THE DATA:
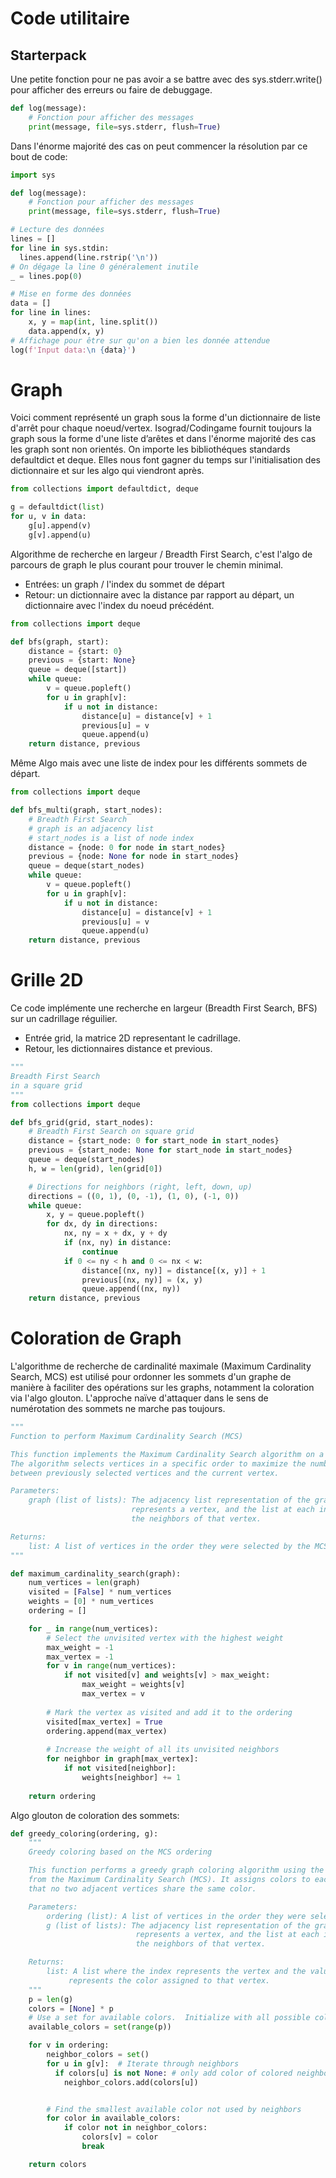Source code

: # Code utilitaire
## Starterpack 
Une petite fonction pour ne pas avoir a se battre avec des sys.stderr.write() pour afficher des erreurs ou faire de debuggage.

```Python 
def log(message):
    # Fonction pour afficher des messages
    print(message, file=sys.stderr, flush=True)
```

Dans l'énorme majorité des cas on peut commencer la résolution par ce bout de code:

```Python 
import sys

def log(message):
    # Fonction pour afficher des messages
    print(message, file=sys.stderr, flush=True)

# Lecture des données 
lines = []
for line in sys.stdin:
  lines.append(line.rstrip('\n'))
# On dégage la line 0 généralement inutile 
_ = lines.pop(0) 

# Mise en forme des données 
data = []
for line in lines:
    x, y = map(int, line.split())
    data.append(x, y)
# Affichage pour être sur qu'on a bien les donnée attendue
log(f'Input data:\n {data}')
```
# Graph 
Voici comment représenté un graph sous la forme d'un dictionnaire de liste d'arrêt pour chaque noeud/vertex. Isograd/Codingame fournit toujours la graph sous la forme d'une liste d’arêtes et dans l'énorme majorité des cas les graph sont non orientés. 
On importe les bibliothéques standards defaultdict et deque. Elles nous font gagner du temps sur l'initialisation des dictionnaire et sur les algo qui viendront après.
```Python 
from collections import defaultdict, deque 

g = defaultdict(list)
for u, v in data:
    g[u].append(v)
    g[v].append(u)
```

Algorithme de recherche en largeur / Breadth First Search, c'est l'algo de parcours de graph le plus courant pour trouver le chemin minimal.
* Entrées: un graph / l'index du sommet de départ
* Retour: un dictionnaire avec la distance par rapport au départ, un dictionnaire avec l'index du noeud précédént.
```Python
from collections import deque

def bfs(graph, start):
    distance = {start: 0}
    previous = {start: None}
    queue = deque([start])
    while queue:
        v = queue.popleft()
        for u in graph[v]:
            if u not in distance:
                distance[u] = distance[v] + 1
                previous[u] = v
                queue.append(u)
    return distance, previous
```

Même Algo mais avec une liste de index pour les différents sommets de départ.
```Python
from collections import deque

def bfs_multi(graph, start_nodes):
    # Breadth First Search
    # graph is an adjacency list
    # start_nodes is a list of node index 
    distance = {node: 0 for node in start_nodes}
    previous = {node: None for node in start_nodes}
    queue = deque(start_nodes)
    while queue:
        v = queue.popleft()
        for u in graph[v]:
            if u not in distance:
                distance[u] = distance[v] + 1
                previous[u] = v
                queue.append(u)
    return distance, previous
```

# Grille 2D

Ce code implémente une recherche en largeur (Breadth First Search, BFS) sur un cadrillage réguilier. 
* Entrée grid, la matrice 2D representant le cadrillage.
* Retour, les dictionnaires distance et previous.

```Python
"""
Breadth First Search
in a square grid
"""
from collections import deque

def bfs_grid(grid, start_nodes):
    # Breadth First Search on square grid
    distance = {start_node: 0 for start_node in start_nodes}
    previous = {start_node: None for start_node in start_nodes}
    queue = deque(start_nodes)
    h, w = len(grid), len(grid[0])

    # Directions for neighbors (right, left, down, up)
    directions = ((0, 1), (0, -1), (1, 0), (-1, 0))
    while queue:
        x, y = queue.popleft()
        for dx, dy in directions:
            nx, ny = x + dx, y + dy
            if (nx, ny) in distance:
                continue
            if 0 <= ny < h and 0 <= nx < w:
                distance[(nx, ny)] = distance[(x, y)] + 1
                previous[(nx, ny)] = (x, y)
                queue.append((nx, ny))
    return distance, previous
```


# Coloration de Graph

L'algorithme de recherche de cardinalité maximale (Maximum Cardinality Search, MCS) est utilisé pour ordonner les sommets d'un graphe de manière à faciliter des opérations sur les graphs, notamment la coloration via l'algo glouton. L'approche naïve d'attaquer dans le sens de numérotation des sommets ne marche pas toujours.

```Python 
"""
Function to perform Maximum Cardinality Search (MCS)

This function implements the Maximum Cardinality Search algorithm on a given graph.
The algorithm selects vertices in a specific order to maximize the number of edges
between previously selected vertices and the current vertex.

Parameters:
    graph (list of lists): The adjacency list representation of the graph. Each index
                           represents a vertex, and the list at each index contains
                           the neighbors of that vertex.

Returns:
    list: A list of vertices in the order they were selected by the MCS algorithm.
"""

def maximum_cardinality_search(graph):
    num_vertices = len(graph)
    visited = [False] * num_vertices
    weights = [0] * num_vertices
    ordering = []

    for _ in range(num_vertices):
        # Select the unvisited vertex with the highest weight
        max_weight = -1
        max_vertex = -1
        for v in range(num_vertices):
            if not visited[v] and weights[v] > max_weight:
                max_weight = weights[v]
                max_vertex = v
        
        # Mark the vertex as visited and add it to the ordering
        visited[max_vertex] = True
        ordering.append(max_vertex)
        
        # Increase the weight of all its unvisited neighbors
        for neighbor in graph[max_vertex]:
            if not visited[neighbor]:
                weights[neighbor] += 1
    
    return ordering
```

Algo glouton de coloration des sommets:
```Python
def greedy_coloring(ordering, g):
    """
    Greedy coloring based on the MCS ordering

    This function performs a greedy graph coloring algorithm using the ordering obtained
    from the Maximum Cardinality Search (MCS). It assigns colors to each vertex such
    that no two adjacent vertices share the same color.

    Parameters:
        ordering (list): A list of vertices in the order they were selected by the MCS algorithm.
        g (list of lists): The adjacency list representation of the graph. Each index
                            represents a vertex, and the list at each index contains
                            the neighbors of that vertex.

    Returns:
        list: A list where the index represents the vertex and the value at that index
             represents the color assigned to that vertex.
    """
    p = len(g)
    colors = [None] * p
    # Use a set for available colors.  Initialize with all possible colors (0 to p-1).
    available_colors = set(range(p))

    for v in ordering:
        neighbor_colors = set()
        for u in g[v]:  # Iterate through neighbors
          if colors[u] is not None: # only add color of colored neighbors
            neighbor_colors.add(colors[u])


        # Find the smallest available color not used by neighbors
        for color in available_colors:
            if color not in neighbor_colors:
                colors[v] = color
                break

    return colors
```
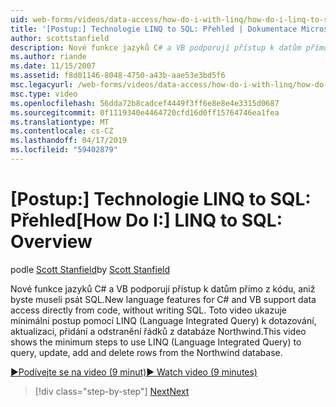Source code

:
 ```yaml
---
uid: web-forms/videos/data-access/how-do-i-with-linq/how-do-i-linq-to-sql-overview
title: '[Postup:] Technologie LINQ to SQL: Přehled | Dokumentace Microsoftu'
author: scottstanfield
description: Nové funkce jazyků C# a VB podporují přístup k datům přímo z kódu, aniž byste museli psát SQL. Toto video ukazuje minimální postup pomocí LINQ (int jazyk...
ms.author: riande
ms.date: 11/15/2007
ms.assetid: f8d01146-8048-4750-a43b-aae53e3bd5f6
msc.legacyurl: /web-forms/videos/data-access/how-do-i-with-linq/how-do-i-linq-to-sql-overview
msc.type: video
ms.openlocfilehash: 56dda72b8cadcef4449f3ff6e8e8e4e3315d0687
ms.sourcegitcommit: 0f1119340e4464720cfd16d0ff15764746ea1fea
ms.translationtype: MT
ms.contentlocale: cs-CZ
ms.lasthandoff: 04/17/2019
ms.locfileid: "59402879"
---
```

# <a name="how-do-i-linq-to-sql-overview"></a><span data-ttu-id="e0bd6-104">[Postup:] Technologie LINQ to SQL: Přehled</span><span class="sxs-lookup"><span data-stu-id="e0bd6-104">[How Do I:] LINQ to SQL: Overview</span></span>

<span data-ttu-id="e0bd6-105">podle [Scott Stanfield](https://github.com/scottstanfield)</span><span class="sxs-lookup"><span data-stu-id="e0bd6-105">by [Scott Stanfield](https://github.com/scottstanfield)</span></span>

<span data-ttu-id="e0bd6-106">Nové funkce jazyků C# a VB podporují přístup k datům přímo z kódu, aniž byste museli psát SQL.</span><span class="sxs-lookup"><span data-stu-id="e0bd6-106">New language features for C# and VB support data access directly from code, without writing SQL.</span></span> <span data-ttu-id="e0bd6-107">Toto video ukazuje minimální postup pomocí LINQ (Language Integrated Query) k dotazování, aktualizaci, přidání a odstranění řádků z databáze Northwind.</span><span class="sxs-lookup"><span data-stu-id="e0bd6-107">This video shows the minimum steps to use LINQ (Language Integrated Query) to query, update, add and delete rows from the Northwind database.</span></span>

[<span data-ttu-id="e0bd6-108">&#9654;Podívejte se na video (9 minut)</span><span class="sxs-lookup"><span data-stu-id="e0bd6-108">&#9654; Watch video (9 minutes)</span></span>](https://channel9.msdn.com/Blogs/ASP-NET-Site-Videos/how-do-i-linq-to-sql-overview)

> [!div class="step-by-step"]
> [<span data-ttu-id="e0bd6-109">Next</span><span class="sxs-lookup"><span data-stu-id="e0bd6-109">Next</span></span>](how-do-i-linq-to-sql-data-model.md)
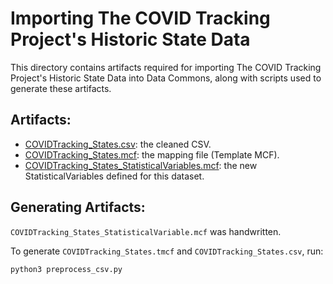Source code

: # Importing The COVID Tracking Project's Historic State Data

This directory contains artifacts required for importing
The COVID Tracking Project's Historic State Data
into Data Commons, along with scripts used to generate these artifacts.

## Artifacts:

- [COVIDTracking_States.csv](COVIDTracking_States.csv): the cleaned CSV.
- [COVIDTracking_States.mcf](COVIDTracking_States.mcf): the mapping file (Template MCF).
- [COVIDTracking_States_StatisticalVariables.mcf](COVIDTracking_States_StatisticalVariables.mcf):
  the new StatisticalVariables defined for this dataset.

## Generating Artifacts:

`COVIDTracking_States_StatisticalVariable.mcf` was handwritten.

To generate `COVIDTracking_States.tmcf` and `COVIDTracking_States.csv`, run:

```bash
python3 preprocess_csv.py
```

TASK TO COMPLETE:
Copy out the lines of the data where the string "that" occurs.

SOLUTION:
                           the neighbors of that vertex.
    that no two adjacent vertices share the same color.
                            the neighbors of that vertex.
        list: A list where the index represents the vertex and the value at that index
             represents the color assigned to that vertex.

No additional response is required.